# Anybody else using Brendan Brazier's "Thrive" book?



## Jem7sk (Jan 17, 2013)

I've been using this diet for the past five months and have had a lot of success with it. I've dropped 25 pounds and seem to have more stamina at 43 than I have my entire life.. And I was in great shape until my 30s. Just curious if anyone else was using it as he is not clear on some of the portions and timings of meals and wanted to hear other folks take on it if they are using it.


----------



## richwolf (Dec 8, 2004)

Jem7sk said:


> I've been using this diet for the past five months and have had a lot of success with it. I've dropped 25 pounds and seem to have more stamina at 43 than I have my entire life.. And I was in great shape until my 30s. Just curious if anyone else was using it as he is not clear on some of the portions and timings of meals and wanted to hear other folks take on it if they are using it.

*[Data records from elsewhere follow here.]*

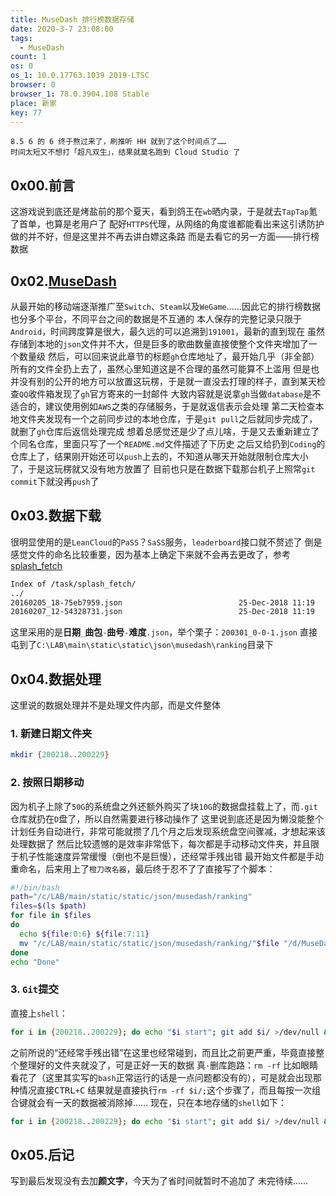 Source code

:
 ```yaml
---
title: MuseDash 排行榜数据存储
date: 2020-3-7 23:08:00
tags:
  - MuseDash
count: 1
os: 0
os_1: 10.0.17763.1039 2019-LTSC
browser: 0
browser_1: 78.0.3904.108 Stable
place: 新家
key: 77
---
```

    8.5 6 的 6 终于熬过来了，刷推听 HH 就到了这个时间点了……
    时间太短又不想打「超凡双生」，结果就莫名跑到 Cloud Studio 了
<!-- more -->
## 0x00.前言
这游戏说到底还是烤盐前的那个夏天，看到鸽王在`wb`晒内录，于是就去`TapTap`氪了首单，也算是老用户了
配好`HTTPS`代理，从网络的角度谁都能看出来这引诱防护做的并不好，但是这里并不再去讲白嫖这条路
而是去看它的另一方面——排行榜数据

## 0x02.[MuseDash](https://github.com/yuangezhizao/MuseDash)
从最开始的移动端逐渐推广至`Switch`、`Steam`以及`WeGame`……因此它的排行榜数据也分多个平台，不同平台之间的数据是不互通的
本人保存的完整记录只限于`Android`，时间跨度算是很大，最久远的可以追溯到`191001`，最新的直到现在
虽然存储到本地的`json`文件并不大，但是巨多的歌曲数量直接使整个文件夹增加了一个数量级
然后，可以回来说此章节的标题`gh`仓库地址了，最开始几乎（非全部）所有的文件全扔上去了，虽然心里知道这是不合理的虽然可能算不上滥用
但是也并没有别的公开的地方可以放置这玩楞，于是就一直没去打理的样子，直到某天检查`QQ`收件箱发现了`gh`官方寄来的一封邮件
大致内容就是说拿`gh`当做`database`是不适合的，建议使用例如`AWS`之类的存储服务，于是就返信表示会处理
第二天检查本地文件夹发现有一个之前同步过的本地仓库，于是`git pull`之后就同步完成了，就删了`gh`仓库后返信处理完成
想着总感觉还是少了点儿啥，于是又去重新建立了个同名仓库，里面只写了一个`README.md`文件描述了下历史
之后又给扔到`Coding`的仓库上了，结果刚开始还可以`push`上去的，不知道从哪天开始就限制仓库大小了，于是这玩楞就又没有地方放置了
目前也只是在数据下载那台机子上照常`git commit`下就没再`push`了

## 0x03.数据下载
很明显使用的是`LeanCloud`的`PaSS`？`SaSS`服务，`leaderboard`接口就不赘述了
倒是感觉文件的命名比较重要，因为基本上确定下来就不会再去更改了，参考[splash_fetch](https://www.biliplus.com/task/splash_fetch/)
``` bash
Index of /task/splash_fetch/
../
20160205_18-75eb7959.json                          25-Dec-2018 11:19                2521
20160207_12-54328731.json                          25-Dec-2018 11:19                 788
```
这里采用的是**日期**`_`**曲包**`-`**曲号**`-`**难度**`.json`，举个栗子：`200301_0-0-1.json`
直接屯到了`C:\LAB\main\static\static\json\musedash\ranking`目录下

## 0x04.数据处理
这里说的数据处理并不是处理文件内部，而是文件整体
### 1. 新建日期文件夹
``` bash
mkdir {200218..200229}
```

### 2. 按照日期移动
因为机子上除了`50G`的系统盘之外还额外购买了块`10G`的数据盘挂载上了，而`.git`仓库就扔在`D`盘了，所以自然需要进行移动操作了
这里说到底还是因为懒没能整个计划任务自动进行，非常可能就攒了几个月之后发现系统盘空间骤减，才想起来该处理数据了
然后比较遗憾的是效率非常低下，每次都是手动移动文件夹，并且限于机子性能速度异常缓慢（倒也不是巨慢），还经常手残出错
最开始文件都是手动重命名，后来用上了`橙刀改名器`，最后终于忍不了了直接写了个脚本：
``` bash
#!/bin/bash
path="/c/LAB/main/static/static/json/musedash/ranking"
files=$(ls $path)
for file in $files
do
  echo ${file:0:6} ${file:7:11}
  mv "/c/LAB/main/static/static/json/musedash/ranking/"$file "/d/MuseDash/ranking/"${file:0:6}"/"${file:7:11}
done
echo "Done"
```

### 3. `Git`提交
直接上`shell`：
``` bash
for i in {200218..200229}; do echo "$i start"; git add $i/ >/dev/null && git commit -m "$i" >/dev/null && git push >/dev/null; rm -rf $i/; echo "$i ok"; done
```
之前所说的“还经常手残出错”在这里也经常碰到，而且比之前更严重，毕竟直接整个整理好的文件夹就没了，可是正好一天的数据
真`·`删库跑路：`rm -rf`
比如眼睛看花了（这里其实写的`bash`正常运行的话是一点问题都没有的），可是就会出现那种情况直接<kbd>CTRL</kbd>`+`<kbd>C</kbd>
结果就是直接执行`rm -rf $i/;`这个步骤了，而且每按一次组合键就会有一天的数据被消除掉……
现在，只在本地存储的`shell`如下：
``` bash
for i in {200218..200229}; do echo "$i start"; git add $i/ >/dev/null && git commit -m "$i" >/dev/null; rm -rf $i/; echo "$i ok"; done
```

## 0x05.后记
写到最后发现没有去加**颜文字**，今天为了省时间就暂时不追加了
未完待续…… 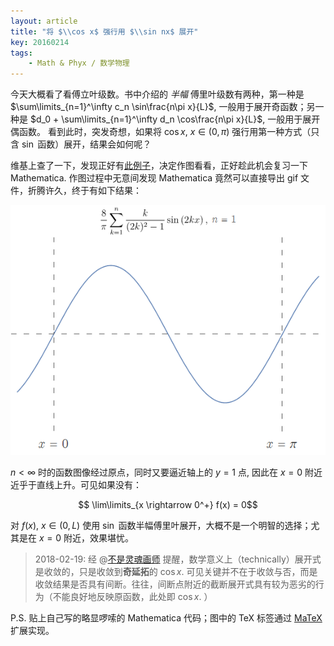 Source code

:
 ```yaml
---
layout: article
title: "将 $\\cos x$ 强行用 $\\sin nx$ 展开"
key: 20160214
tags:
    - Math & Phyx / 数学物理
---
```


今天大概看了看傅立叶级数。书中介绍的 *半幅* 傅里叶级数有两种，第一种是
$\sum\limits_{n=1}^\infty c_n \sin\frac{n\pi x}{L}$,
一般用于展开奇函数；另一种是
$d_0 + \sum\limits_{n=1}^\infty d_n \cos\frac{n\pi x}{L}$,
一般用于展开偶函数。
看到此时，突发奇想，如果将 $\cos x,\ x \in (0,\pi)$ 强行用第一种方式（只含 $\sin$ 函数）展开，结果会如何呢？

<!-- more -->
维基上查了一下，发现正好有[此例子](https://en.wikipedia.org/wiki/Half_range_Fourier_series)，决定作图看看，正好趁此机会复习一下 Mathematica. 作图过程中无意间发现 Mathematica 竟然可以直接导出 gif 文件，折腾许久，终于有如下结果：

<div style="text-align:center">
    <img src="/assets/figs/halfRangeFourier.gif" alt="半幅傅里叶级数"/>
</div>

$n < \infty$ 时的函数图像经过原点，同时又要逼近轴上的 $y = 1$ 点, 因此在 $x=0$ 附近近乎于直线上升。可见如果没有：


$$ \lim\limits_{x \rightarrow 0^+} f(x) = 0$$

对 $f(x),\ x \in (0,L)$ 使用 $\sin$ 函数半幅傅里叶展开，大概不是一个明智的选择；尤其是在 $x=0$ 附近，效果堪忧。

> 2018-02-19: 经 @[不是灵魂画师](https://mp.weixin.qq.com/s/rK3MwmBCvnwPLbEYYkzfVQ) 提醒，数学意义上（technically）展开式是收敛的，只是收敛到**奇延拓**的 $\cos x$. 可见关键并不在于收敛与否，而是收敛结果是否具有间断。往往，间断点附近的截断展开式具有较为恶劣的行为（不能良好地反映原函数，此处即 $\cos x$. ）

P.S. 贴上自己写的略显啰嗦的 Mathematica 代码；图中的 TeX 标签通过 [MaTeX](http://szhorvat.net/pelican/latex-typesetting-in-mathematica.html) 扩展实现。

<script src="https://gist.github.com/bryango/38841a6e0f10a5400e3c0e2c5fad61a8.js"></script>
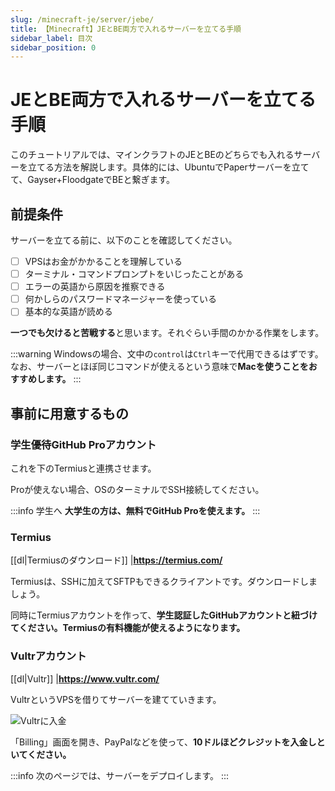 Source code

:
 ```yaml
---
slug: /minecraft-je/server/jebe/
title: 【Minecraft】JEとBE両方で入れるサーバーを立てる手順
sidebar_label: 目次
sidebar_position: 0
---
```


# JEとBE両方で入れるサーバーを立てる手順

このチュートリアルでは、マインクラフトのJEとBEのどちらでも入れるサーバーを立てる方法を解説します。具体的には、UbuntuでPaperサーバーを立てて、Gayser+FloodgateでBEと繋ぎます。

## 前提条件

サーバーを立てる前に、以下のことを確認してください。

- [ ] VPSはお金がかかることを理解している
- [ ] ターミナル・コマンドプロンプトをいじったことがある
- [ ] エラーの英語から原因を推察できる
- [ ] 何かしらのパスワードマネージャーを使っている
- [ ] 基本的な英語が読める

**一つでも欠けると苦戦する**と思います。それぐらい手間のかかる作業をします。

:::warning
Windowsの場合、文中の`control`は`Ctrl`キーで代用できるはずです。
なお、サーバーとほぼ同じコマンドが使えるという意味で**Macを使うことをおすすめします。**
:::

## 事前に用意するもの

### 学生優待GitHub Proアカウント

これを下のTermiusと連携させます。

Proが使えない場合、OSのターミナルでSSH接続してください。

:::info 学生へ
**大学生の方は、無料でGitHub Proを使えます。**
:::

### Termius

[[dl|Termiusのダウンロード]]
|**<https://termius.com/>**

Termiusは、SSHに加えてSFTPもできるクライアントです。ダウンロードしましょう。

同時にTermiusアカウントを作って、**学生認証したGitHubアカウントと紐づけてください。Termiusの有料機能が使えるようになります。**

### Vultrアカウント

[[dl|Vultr]]
|**<https://www.vultr.com/>**

VultrというVPSを借りてサーバーを建てていきます。

![Vultrに入金](https://bn02pap001files.storage.live.com/y4mrbDh222WCVdaNvZQ80lkhWbg0HvLyy4ezfY1_-r0HG2a1qPGj4rYzcQG0UuutyJ50tVjLDPbRT7iZRgXD8kUKt_-bEfHPB9C-EMAe3coquxF4TmdaxuKezMUFjZ4Hc0KBvYueqTXwqPu22gc4U6V_PphWV3IHObEnkMvwc5pFX8f1f6JPwmCD4gMwVJoUuD4?width=660&height=308&cropmode=none)

「Billing」画面を開き、PayPalなどを使って、**10ドルほどクレジットを入金しといてください。**

:::info
次のページでは、サーバーをデプロイします。
:::
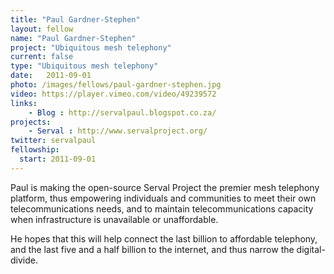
 ```yaml
---
title: "Paul Gardner-Stephen"
layout: fellow
name: "Paul Gardner-Stephen"
project: "Ubiquitous mesh telephony"
current: false
type: "Ubiquitous mesh telephony"
date:   2011-09-01
photo: /images/fellows/paul-gardner-stephen.jpg
video: https://player.vimeo.com/video/49239572
links:
    - Blog : http://servalpaul.blogspot.co.za/
projects:
    - Serval : http://www.servalproject.org/
twitter: servalpaul
fellowship:
  start: 2011-09-01
---
```

Paul is making the open-source Serval Project the premier mesh telephony platform, thus empowering individuals and communities to meet their own telecommunications needs, and to maintain telecommunications capacity when infrastructure is unavailable or unaffordable.

He hopes that this will help connect the last billion to affordable telephony, and the last five and a half billion to the internet, and thus narrow the digital-divide.
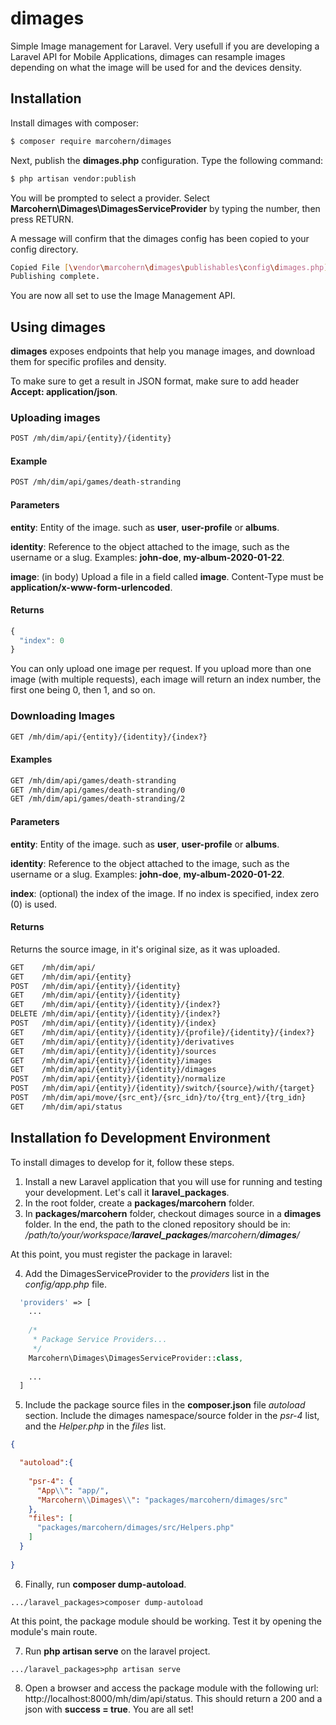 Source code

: # dimages

Simple Image management for Laravel. Very usefull if you are developing a Laravel API for Mobile Applications,
dimages can resample images depending on what the image will be used for and the devices density.

## Installation

Install dimages with composer:

```bash
$ composer require marcohern/dimages
```

Next, publish the **dimages.php** configuration. Type the following command:

```bash
$ php artisan vendor:publish
```

You will be prompted to select a provider. Select **Marcohern\Dimages\DimagesServiceProvider** by
typing the number, then press RETURN.

A message will confirm that the dimages config has been copied to your config directory.

```bash
Copied File [\vendor\marcohern\dimages\publishables\config\dimages.php] To [\config\dimages.php]
Publishing complete.
```
You are now all set to use the Image Management API.

## Using dimages

**dimages** exposes endpoints that help you manage images, and download them for specific 
profiles and density.

To make sure to get a result in JSON format, make sure to add header **Accept: application/json**.

### Uploading images

```bash
POST /mh/dim/api/{entity}/{identity}
```
#### Example
```bash
POST /mh/dim/api/games/death-stranding
```
#### Parameters

**entity**: Entity of the image. such as **user**, **user-profile** or **albums**.

**identity**: Reference to the object attached to the image, such as the username or a slug. Examples: **john-doe**, **my-album-2020-01-22**.

**image**: (in body) Upload a file in a field called **image**. Content-Type must be **application/x-www-form-urlencoded**.

#### Returns

```javascript
{
  "index": 0
}
```
You can only upload one image per request. If you upload more than one image (with multiple requests),
each image will return an index number, the first one being 0, then 1, and so on.

### Downloading Images

```bash
GET /mh/dim/api/{entity}/{identity}/{index?}
```
#### Examples
```bash
GET /mh/dim/api/games/death-stranding
GET /mh/dim/api/games/death-stranding/0
GET /mh/dim/api/games/death-stranding/2
```
#### Parameters

**entity**: Entity of the image. such as **user**, **user-profile** or **albums**.

**identity**: Reference to the object attached to the image, such as the username or a slug. Examples: **john-doe**, **my-album-2020-01-22**.

**index**: (optional) the index of the image. If no index is specified, index zero (0) is used.

#### Returns

Returns the source image, in it's original size, as it was uploaded.


```bash
GET    /mh/dim/api/
GET    /mh/dim/api/{entity}
POST   /mh/dim/api/{entity}/{identity}
GET    /mh/dim/api/{entity}/{identity}
GET    /mh/dim/api/{entity}/{identity}/{index?}
DELETE /mh/dim/api/{entity}/{identity}/{index?}
POST   /mh/dim/api/{entity}/{identity}/{index}
GET    /mh/dim/api/{entity}/{identity}/{profile}/{identity}/{index?}
GET    /mh/dim/api/{entity}/{identity}/derivatives
GET    /mh/dim/api/{entity}/{identity}/sources
GET    /mh/dim/api/{entity}/{identity}/images
GET    /mh/dim/api/{entity}/{identity}/dimages
POST   /mh/dim/api/{entity}/{identity}/normalize
POST   /mh/dim/api/{entity}/{identity}/switch/{source}/with/{target}
POST   /mh/dim/api/move/{src_ent}/{src_idn}/to/{trg_ent}/{trg_idn}
GET    /mh/dim/api/status
```

## Installation fo Development Environment

To install dimages to develop for it, follow these steps.

1. Install a new Laravel application that you will use for running and testing your development. Let's call it **laravel_packages**.
2. In the root folder, create a **packages/marcohern** folder.
3. In **packages/marcohern** folder, checkout dimages source in a **dimages** folder. In the end, the path to the cloned repository should be in: */path/to/your/workspace/**laravel_packages**/marcohern/**dimages**/*

At this point, you must register the package in laravel: 

4. Add the DimagesServiceProvider to the *providers* list in the *config/app.php* file.

```php
  'providers' => [
    ...
    
    /*
     * Package Service Providers...
     */
    Marcohern\Dimages\DimagesServiceProvider::class,
    
    ...
  ]    
```

5. Include the package source files in the **composer.json** file *autoload* section. Include the dimages namespace/source folder in the *psr-4* list, and the *Helper.php* in the *files* list.

```json
{

  "autoload":{
  
    "psr-4": {
      "App\\": "app/",
      "Marcohern\\Dimages\\": "packages/marcohern/dimages/src"
    },
    "files": [
      "packages/marcohern/dimages/src/Helpers.php"
    ]
  }
  
}
```

6. Finally, run **composer dump-autoload**.

```dos
.../laravel_packages>composer dump-autoload
```

At this point, the package module should be working. Test it by opening the module's main route.

7. Run **php artisan serve** on the laravel project.

```dos
.../laravel_packages>php artisan serve
```

8. Open a browser and access the package module with the following url: http://localhost:8000/mh/dim/api/status. This should return a 200 and a json with **success = true**. You are all set! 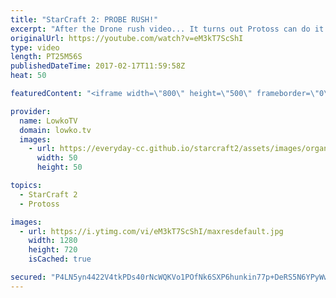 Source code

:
 ```yaml
---
title: "StarCraft 2: PROBE RUSH!"
excerpt: "After the Drone rush video... It turns out Protoss can do it too! Subscribe for more videos: http://lowko.tv/youtube Drone Rush: https://goo.gl/8EyX2C  Easily one of the craziest matches of StarCraft 2 I have ever casted. In this match, the Protoss decides to go for a Probe rush. However, it doesn't"
originalUrl: https://youtube.com/watch?v=eM3kT7ScShI
type: video
length: PT25M56S
publishedDateTime: 2017-02-17T11:59:58Z
heat: 50

featuredContent: "<iframe width=\"800\" height=\"500\" frameborder=\"0\" src=\"https://www.youtube.com/embed/eM3kT7ScShI\" allow=\"accelerometer; autoplay; encrypted-media; gyroscope; picture-in-picture\" allowfullscreen></iframe>"

provider:
  name: LowkoTV
  domain: lowko.tv
  images:
    - url: https://everyday-cc.github.io/starcraft2/assets/images/organizations/lowko.tv-50x50.jpg
      width: 50
      height: 50

topics:
  - StarCraft 2
  - Protoss

images:
  - url: https://i.ytimg.com/vi/eM3kT7ScShI/maxresdefault.jpg
    width: 1280
    height: 720
    isCached: true

secured: "P4LN5yn4422V4tkPDs40rNcWQKVo1POfNk6SXP6hunkin77p+DeRS5N6YPyWwCKRwIDFL2kJCRxHEfodTZJQ9nt0REual0C2zsQEOHIhQUncg/fMbnkiAhpg1TDlFm/DepF8xt66ZqTlVpPgOd8/Q1OxaRgEAKA1ff3QB4zU4ovmmpjsyk7WQiNi10lIAYnTn3jYS5OzKZUOhkZwhgSishb0jL41+3AUC0/IYB+Kx7jRddXvxdpzSsqr3bgPT6nrnaDe+Zd5NRpoA3zNqaorZHIBY774lROvcgkV9b/emYUN72uyTUYIE7Jh5wGXDgdQeUFhD8Zu8ZLXSFKQ3ocbjX2qbkBJQchizsiaaO7GpV1hssxoCEbpW+2VPZ2UAXGnWWY9Uay39ZrFOzqYjzqJdHDU90VCEQtgY+1mEtTJ99wBT95RAHACY6MennNcYwRE;eCHr/zhMub0ocRp6SbG6BQ=="
---
```


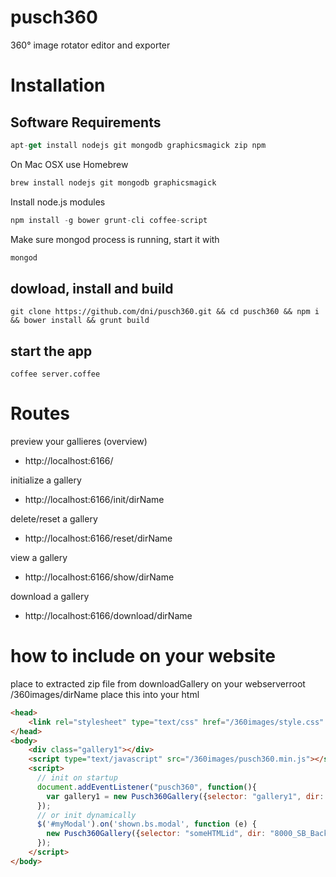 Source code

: pusch360
========

360° image rotator editor and exporter

# Installation

## Software Requirements

```js
apt-get install nodejs git mongodb graphicsmagick zip npm
```
On Mac OSX use Homebrew
```js
brew install nodejs git mongodb graphicsmagick
```
Install node.js modules
```js
npm install -g bower grunt-cli coffee-script
```
Make sure mongod process is running, start it with

```js
mongod
```

## dowload, install and build

```shell
git clone https://github.com/dni/pusch360.git && cd pusch360 && npm i && bower install && grunt build
```


## start the app
```shell
coffee server.coffee
```

# Routes

preview your gallieres (overview)
* http://localhost:6166/

initialize a gallery
* http://localhost:6166/init/dirName

delete/reset a gallery
* http://localhost:6166/reset/dirName

view a gallery
* http://localhost:6166/show/dirName

download a gallery
* http://localhost:6166/download/dirName

# how to include on your website

place to extracted zip file from downloadGallery on your webserverroot /360images/dirName
place this into your html

```html
<head>
    <link rel="stylesheet" type="text/css" href="/360images/style.css" media="all">
</head>
<body>
    <div class="gallery1"></div>
    <script type="text/javascript" src="/360images/pusch360.min.js"></script>
    <script>
      // init on startup
      document.addEventListener("pusch360", function(){
        var gallery1 = new Pusch360Gallery({selector: "gallery1", dir: "8000_SB_Background"});
      });
      // or init dynamically
      $('#myModal').on('shown.bs.modal', function (e) {
        new Pusch360Gallery({selector: "someHTMLid", dir: "8000_SB_Background"});
      });
    </script>
</body>
```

I got his book on Kindle and have been reading it. It has taken a back burner to me reading the China study however. I signed up for his webinar last Thursday but he never showed!
I am now almost 100 percent plant based in my diet with fantastic results.
I suggest reading the China study too if you haven't.


----------



## Jem7sk (Jan 17, 2013)

I've been 100 percent plant based for two years. For the past 5 months I've been 80 percent raw but hope to get closer to 100 percent raw thanks to "Thrive." I've never felt better. Thanks for the recommendation for the China Study. I've seen other writers talk about it and saw some info on it in "Forks over Knives."


----------



## skarin (Jun 2, 2006)

I just started reading it. It's great to hear you've had success with it!


----------



## AZ (Apr 14, 2009)

As soon as it gets here in the mail.


----------



## Jem7sk (Jan 17, 2013)

skarin said:


> I just started reading it. It's great to hear you've had success with it!





Dirty $anchez said:


> As soon as it gets here in the mail.


Cool! I hope you all have the same success. There are many recipes that are simple and easy to make. One cool find is the pre, post and during sports nutrition.


----------



## richwolf (Dec 8, 2004)

Brendan is coming from a plant based philosophy too but we differ on food ratios. He speaks a lot about moving the body chemistry from acidic to more alkaline.
He also talks about body stresses to from different sources but I don't have any idea how he comes up with the percentages that he writes about?


----------



## Jem7sk (Jan 17, 2013)

He does talk much about using his own body and training as a testing source and also has a bibliography which is pretty extensive at the end of the book. All I can say is I have been a vegan for two years and never found a diet (including when I was not a vegan) that I have felt and performed better with.


----------



## richwolf (Dec 8, 2004)

Jem7sk said:


> He does talk much about using his own body and training as a testing source and also has a bibliography which is pretty extensive at the end of the book. All I can say is I have been a vegan for two years and never found a diet (including when I was not a vegan) that I have felt and performed better with.


Ditto for me.

Vegetarian for over 12 years and plant based for about 5 months now. Lowest weight since high school and best bicycling condition ever, even at 60 years of age.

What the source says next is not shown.